> **WHAT THE TASK REQUIRES**:
Where a line in the records below includes "cases", pull that line out.

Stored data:
________________

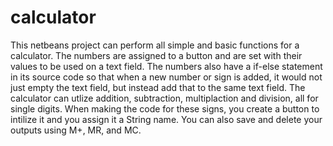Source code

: # calculator
This netbeans project  can perform all simple and basic functions for a calculator. The numbers are assigned to a button and are set with their values to be used on a text field. The numbers also have a if-else statement in its source code so that when a new number or sign is added, it would not just empty the text field, but instead add that to the same text field. The calculator can utlize addition, subtraction, multiplaction and division, all for single digits. When making the code for these signs, you create a button to intilize it and  you assign it a String name. You can also save and delete your outputs using M+, MR, and MC.
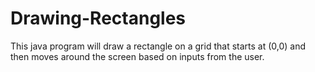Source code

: # Drawing-Rectangles

This java program will draw a rectangle on a grid that starts at (0,0) and then moves around the screen based on inputs from the user.
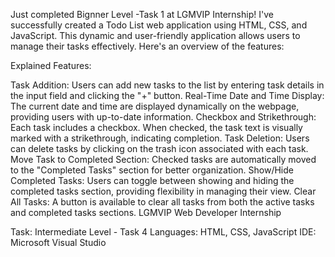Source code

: Just completed Bignner Level -Task 1 at LGMVIP Internship! I've successfully created a Todo List web application using HTML, CSS, and JavaScript. This dynamic and user-friendly application allows users to manage their tasks effectively. Here's an overview of the features:

Explained Features:

Task Addition: Users can add new tasks to the list by entering task details in the input field and clicking the "+" button.
Real-Time Date and Time Display: The current date and time are displayed dynamically on the webpage, providing users with up-to-date information.
Checkbox and Strikethrough: Each task includes a checkbox. When checked, the task text is visually marked with a strikethrough, indicating completion.
Task Deletion: Users can delete tasks by clicking on the trash icon associated with each task.
Move Task to Completed Section: Checked tasks are automatically moved to the "Completed Tasks" section for better organization.
Show/Hide Completed Tasks: Users can toggle between showing and hiding the completed tasks section, providing flexibility in managing their view.
Clear All Tasks: A button is available to clear all tasks from both the active tasks and completed tasks sections.
LGMVIP Web Developer Internship

Task: Intermediate Level - Task 4
Languages: HTML, CSS, JavaScript
IDE: Microsoft Visual Studio

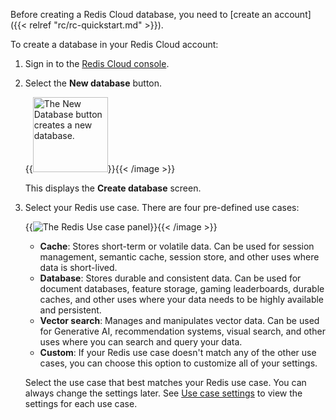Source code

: Before creating a Redis Cloud database, you need to [create an account]({{< relref "rc/rc-quickstart.md" >}}).

To create a database in your Redis Cloud account:

1. Sign in to the [Redis Cloud console](https://app.redislabs.com).

2. Select the **New database** button.

    {{<image filename="images/rc/button-database-new.png" alt="The New Database button creates a new database." width="120px">}}{{< /image >}}

    This displays the **Create database** screen.

3. Select your Redis use case. There are four pre-defined use cases:

    {{<image filename="images/rc/create-database-redis-use-cases.png" alt="The Redis Use case panel">}}{{< /image >}}

    - **Cache**: Stores short-term or volatile data. Can be used for session management, semantic cache, session store, and other uses where data is short-lived.
    - **Database**: Stores durable and consistent data. Can be used for document databases, feature storage, gaming leaderboards, durable caches, and other uses where your data needs to be highly available and persistent.
    - **Vector search**: Manages and manipulates vector data. Can be used for Generative AI, recommendation systems, visual search, and other uses where you can search and query your data.
    - **Custom**: If your Redis use case doesn't match any of the other use cases, you can choose this option to customize all of your settings.

    Select the use case that best matches your Redis use case. You can always change the settings later. See [Use case settings](#use-case-settings) to view the settings for each use case.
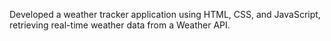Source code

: Developed a weather tracker application using HTML, CSS, and JavaScript, retrieving real-time weather 
data from a Weather API.
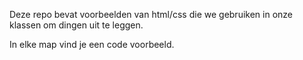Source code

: Deze repo bevat voorbeelden van html/css die we gebruiken in onze klassen om dingen uit te leggen. 

In elke map vind je een code voorbeeld.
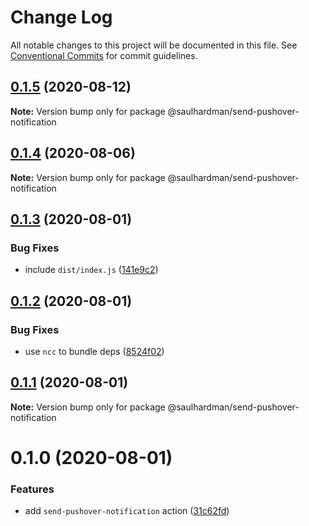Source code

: # Change Log

All notable changes to this project will be documented in this file.
See [Conventional Commits](https://conventionalcommits.org) for commit guidelines.

## [0.1.5](https://github.com/saulhardman/github-actions/compare/@saulhardman/send-pushover-notification@0.1.4...@saulhardman/send-pushover-notification@0.1.5) (2020-08-12)

**Note:** Version bump only for package @saulhardman/send-pushover-notification





## [0.1.4](https://github.com/saulhardman/github-actions/compare/@saulhardman/send-pushover-notification@0.1.3...@saulhardman/send-pushover-notification@0.1.4) (2020-08-06)

**Note:** Version bump only for package @saulhardman/send-pushover-notification





## [0.1.3](https://github.com/saulhardman/github-actions/compare/@saulhardman/send-pushover-notification@0.1.2...@saulhardman/send-pushover-notification@0.1.3) (2020-08-01)


### Bug Fixes

* include `dist/index.js` ([141e9c2](https://github.com/saulhardman/github-actions/commit/141e9c2e82ffc7a50e3765151235967cc10a1ca3))





## [0.1.2](https://github.com/saulhardman/github-actions/compare/@saulhardman/send-pushover-notification@0.1.1...@saulhardman/send-pushover-notification@0.1.2) (2020-08-01)


### Bug Fixes

* use `ncc` to bundle deps ([8524f02](https://github.com/saulhardman/github-actions/commit/8524f02dd194ae5ecc7606b3f6f6b965019f7d7e))





## [0.1.1](https://github.com/saulhardman/github-actions/compare/@saulhardman/send-pushover-notification@0.1.0...@saulhardman/send-pushover-notification@0.1.1) (2020-08-01)

**Note:** Version bump only for package @saulhardman/send-pushover-notification





# 0.1.0 (2020-08-01)


### Features

* add `send-pushover-notification` action ([31c62fd](https://github.com/saulhardman/github-actions/commit/31c62fdbb031f6819548cc1485662add4ede2a06))

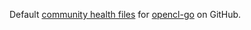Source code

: Default [community health files](https://docs.github.com/en/communities/setting-up-your-project-for-healthy-contributions/creating-a-default-community-health-file) for [opencl-go](https://github.com/opencl-go) on GitHub.
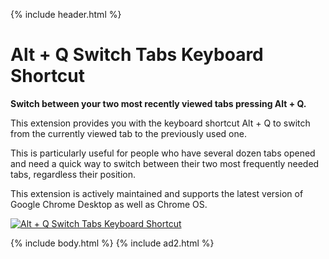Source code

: {% include header.html %}

# Alt + Q Switch Tabs Keyboard Shortcut

**Switch between your two most recently viewed tabs pressing Alt + Q.**

This extension provides you with the keyboard shortcut Alt + Q to switch from the currently viewed tab to the previously used one.

This is particularly useful for people who have several dozen tabs opened and need a quick way to switch between their two most frequently needed tabs, regardless their position.

This extension is actively maintained and supports the latest version of Google Chrome Desktop as well as Chrome OS.

[![Alt + Q Switch Tabs Keyboard Shortcut
](https://i.imgur.com/V0t6Kz9.png)](https://chrome.google.com/webstore/detail/alt-%20-q-switch-tabs-keybo/odhjcgnlbagjllfbilicalpigimhdcll)

{% include body.html %}
{% include ad2.html %}
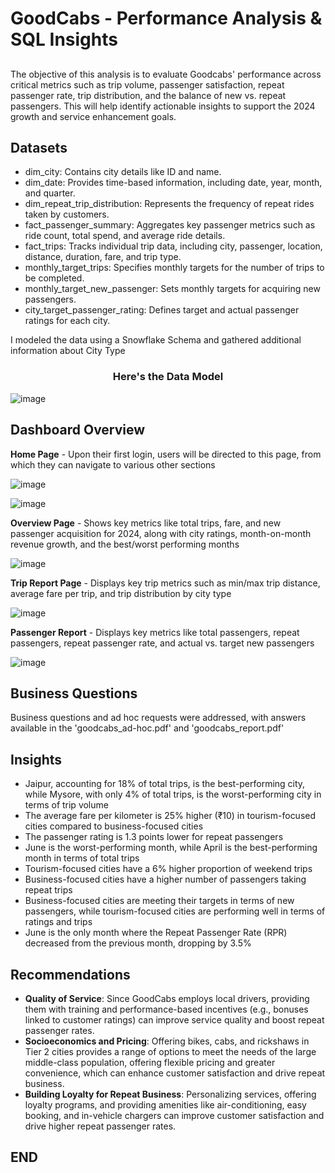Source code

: # GoodCabs - Performance Analysis & SQL Insights

##
The objective of this analysis is to evaluate Goodcabs' performance across critical metrics such as trip volume, passenger satisfaction, repeat passenger rate, trip distribution, and the balance of new vs. repeat passengers. This will help identify actionable insights to support the 2024 growth and service enhancement goals. 

## Datasets

- dim_city: Contains city details like ID and name.
- dim_date: Provides time-based information, including date, year, month, and quarter.
- dim_repeat_trip_distribution: Represents the frequency of repeat rides taken by customers.
- fact_passenger_summary: Aggregates key passenger metrics such as ride count, total spend, and average ride details.
- fact_trips: Tracks individual trip data, including city, passenger, location, distance, duration, fare, and trip type.
- monthly_target_trips: Specifies monthly targets for the number of trips to be completed.
- monthly_target_new_passenger: Sets monthly targets for acquiring new passengers.
- city_target_passenger_rating: Defines target and actual passenger ratings for each city.

I modeled the data using a Snowflake Schema and gathered additional information about City Type

<center>
  <h3>Here's the Data Model</h3>
</center>


![image](https://github.com/user-attachments/assets/3c42afae-086c-48fe-88d4-b17a3ac8f8ba)


## Dashboard Overview
<b>Home Page</b> - Upon their first login, users will be directed to this page, from which they can navigate to various other sections

![image](https://github.com/user-attachments/assets/345b5ef3-1792-4902-b60c-7e0b4447b76c)

![image](https://github.com/user-attachments/assets/b080dd27-478d-4577-b009-da9c79cdc0a4)


<b>Overview Page</b> - Shows key metrics like total trips, fare, and new passenger acquisition for 2024, along with city ratings, month-on-month revenue growth, and the best/worst performing months

![image](https://github.com/user-attachments/assets/92f9ae79-eb71-45e8-a45a-362be4384830)

<b>Trip Report Page</b> - Displays key trip metrics such as min/max trip distance, average fare per trip, and trip distribution by city type

![image](https://github.com/user-attachments/assets/8baa1159-7459-43b3-bc31-5381c375d8d6)

<b>Passenger Report</b> - Displays key metrics like total passengers, repeat passengers, repeat passenger rate, and actual vs. target new passengers

![image](https://github.com/user-attachments/assets/8033adb3-b3d0-4b52-872d-b54f6c18cb30)


## Business Questions
Business questions and ad hoc requests were addressed, with answers available in the 'goodcabs_ad-hoc.pdf' and 'goodcabs_report.pdf'

## Insights

- Jaipur, accounting for 18% of total trips, is the best-performing city, while Mysore, with only 4% of total trips, is the worst-performing city in terms of trip volume
- The average fare per kilometer is 25% higher (₹10) in tourism-focused cities compared to business-focused cities
- The passenger rating is 1.3 points lower for repeat passengers
- June is the worst-performing month, while April is the best-performing month in terms of total trips
- Tourism-focused cities have a 6% higher proportion of weekend trips
- Business-focused cities have a higher number of passengers taking repeat trips
- Business-focused cities are meeting their targets in terms of new passengers, while tourism-focused cities are performing well in terms of ratings and trips
- June is the only month where the Repeat Passenger Rate (RPR) decreased from the previous month, dropping by 3.5%

## Recommendations

- <b>Quality of Service</b>: Since GoodCabs employs local drivers, providing them with training and performance-based incentives (e.g., bonuses linked to customer ratings) can improve service quality and boost repeat passenger rates.
- <b>Socioeconomics and Pricing</b>: Offering bikes, cabs, and rickshaws in Tier 2 cities provides a range of options to meet the needs of the large middle-class population, offering flexible pricing and greater convenience, which can enhance customer satisfaction and drive repeat business.
- <b>Building Loyalty for Repeat Business</b>: Personalizing services, offering loyalty programs, and providing amenities like air-conditioning, easy booking, and in-vehicle chargers can improve customer satisfaction and drive higher repeat passenger rates.


## END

________________

> **COMPLETED EXERCISE**:
3. Select your Redis use case. There are four pre-defined use cases:
    {{<image filename="images/rc/create-database-redis-use-cases.png" alt="The Redis Use case panel">}}{{< /image >}}
    - **Custom**: If your Redis use case doesn't match any of the other use cases, you can choose this option to customize all of your settings.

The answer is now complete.